Long-term cash loans are on the rise
In the face of mounting financial stress among borrowers, Russian banks are extending loan terms to mitigate the risk of rising loan defaults and improve debt servicing capacity. Anatoly Perfilyev, Director of Bank Ratings at Expert RA, believes this strategy will lead to more active support for positive dynamics in consumer lending.
The rise in consumer debt defaults, high interest rates, economic slowdown, and bank sector fragility are key factors driving this trend. Leading banks such as Sberbank and VTB are preparing for a surge in consumer loan defaults, with overdue consumer debt at a six-year high of 1.5 trillion rubles and non-performing loan (NPL) ratios increasing notably in retail lending portfolios.
The historically high key interest rate of around 18% increases borrowers' repayment burdens, encouraging banks to extend loan terms to avoid immediate defaults. Slowing domestic demand growth and increasing financial strain on individuals and corporations further reduce borrowers’ ability to repay loans on original schedules, prompting banks to restructure debt with longer terms and larger volumes.
The banking sector is under stress from rising NPLs and financial fraud schemes targeting vulnerable borrowers, which incentivizes banks to manage their loan portfolios more conservatively through term extensions and restructuring.
Retail lending rates remain significantly higher than the first half of last year by 6-7 percentage points. However, the increase in loan terms makes borrowed funds more accessible to citizens, reducing the monthly financial burden, particularly in the current high-rate and inflationary environment.
As of July 24, the FCC in the top 20 banks by retail credit portfolio volume was 31.8% annually. The average maximum FCC limit in the top 20 banks was 38.7% annually, while the average minimum was 24.8% annually. The average FCC for cash loans has decreased by nearly 2.5 percentage points since the beginning of the year.
In early June, the Bank of Russia reduced the rate by 1 p.p., to 20%, and at the next meeting on July 25, the regulator may cut it by another 1-3 p.p.

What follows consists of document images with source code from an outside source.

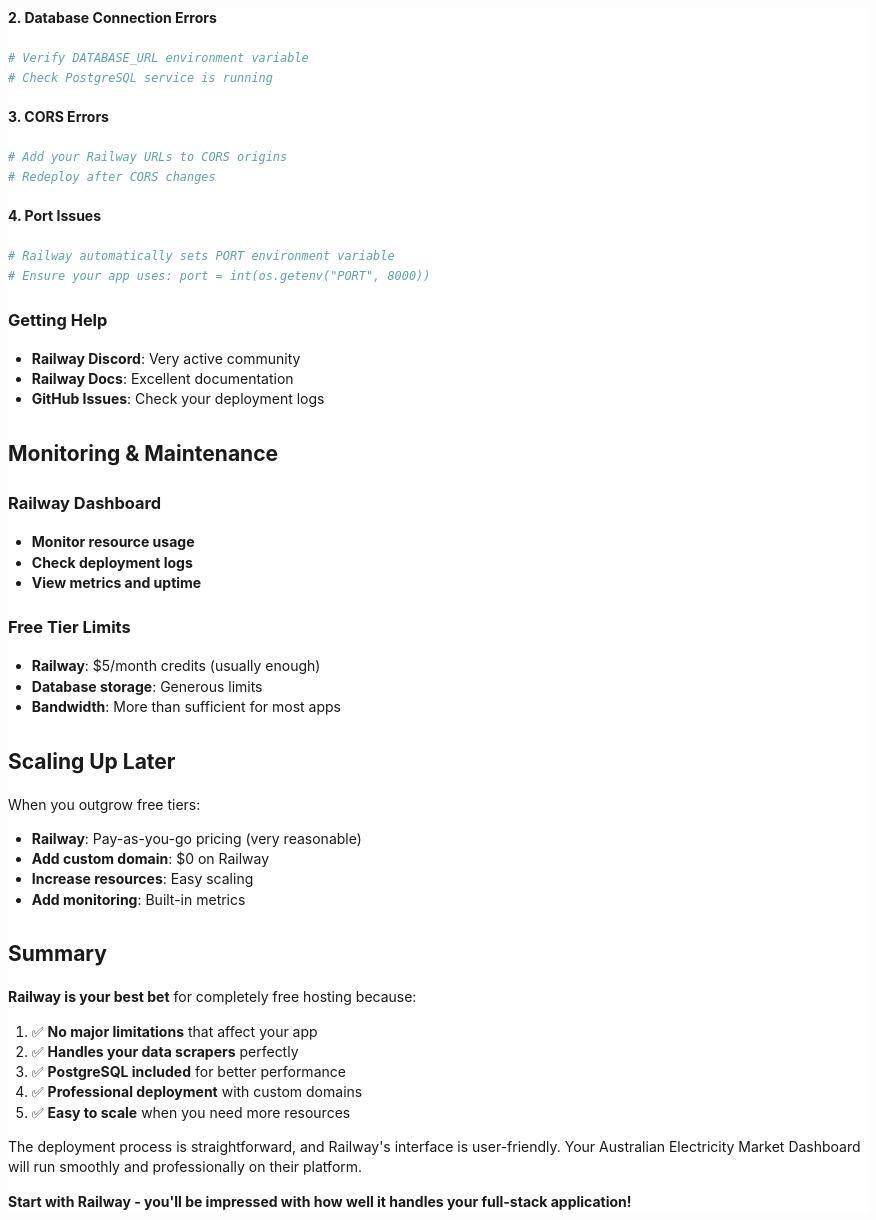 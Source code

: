 #### 2. Database Connection Errors
```python
# Verify DATABASE_URL environment variable
# Check PostgreSQL service is running
```

#### 3. CORS Errors
```python
# Add your Railway URLs to CORS origins
# Redeploy after CORS changes
```

#### 4. Port Issues
```python
# Railway automatically sets PORT environment variable
# Ensure your app uses: port = int(os.getenv("PORT", 8000))
```

### Getting Help
- **Railway Discord**: Very active community
- **Railway Docs**: Excellent documentation
- **GitHub Issues**: Check your deployment logs

## Monitoring & Maintenance

### Railway Dashboard
- **Monitor resource usage**
- **Check deployment logs**
- **View metrics and uptime**

### Free Tier Limits
- **Railway**: $5/month credits (usually enough)
- **Database storage**: Generous limits
- **Bandwidth**: More than sufficient for most apps

## Scaling Up Later

When you outgrow free tiers:
- **Railway**: Pay-as-you-go pricing (very reasonable)
- **Add custom domain**: $0 on Railway
- **Increase resources**: Easy scaling
- **Add monitoring**: Built-in metrics

## Summary

**Railway is your best bet** for completely free hosting because:

1. ✅ **No major limitations** that affect your app
2. ✅ **Handles your data scrapers** perfectly
3. ✅ **PostgreSQL included** for better performance
4. ✅ **Professional deployment** with custom domains
5. ✅ **Easy to scale** when you need more resources

The deployment process is straightforward, and Railway's interface is user-friendly. Your Australian Electricity Market Dashboard will run smoothly and professionally on their platform.

**Start with Railway - you'll be impressed with how well it handles your full-stack application!**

This easing of monetary policy could influence the level of terms, as suggested by experts.
Mikhail Polukhin, Director of Financial Institutions Ratings at AKRA, suggests that the lengthening of loan terms may be linked to "some activation of the credit market in anticipation of further rate cuts". However, after a significant contraction in retail lending, the market indicators of this segment are volatile, so conclusions about the further dynamics of loan terms can be drawn over a longer observation period.
Some large banks are softening their risk policies to boost lending and lengthening loan terms to reduce the calculated value of the debt-to-income ratio for borrowers. As of early July, the average term for cash loans exceeded 30 months, effectively returning to mid-2024 levels.
Banks are easing their requirements for borrowers and reducing their debt burden to offset the Central Bank's stringent demands. According to marketplace "Banki.ru", the average rate for consumer loans was 28.7% annually on July 24. In the first week of July 2025, the average Full Credit Cost (FCC) for cash loans stood at 32.8% annually.
In conclusion, banks in Russia are extending loan terms mainly as a strategic measure to address the mounting risk of loan defaults due to a combination of elevated interest rates, deteriorating borrower finances, and broader economic challenges. This helps banks manage credit risk while providing borrowers more time to repay their debts, amid a fragile financial environment.
- In an effort to alleviate the rising risk of loan defaults and improve borrowers' debt servicing capacity, banks in Russia are focusing on extending loan terms and restructuring debt, particularly in the personal-finance sector.
- As economic challenges persist and borrowers face increased financial strain, business and personal-finance lenders are offering longer loan terms, with the aim of reducing monthly financial burdens and mitigating the risk of loan defaults.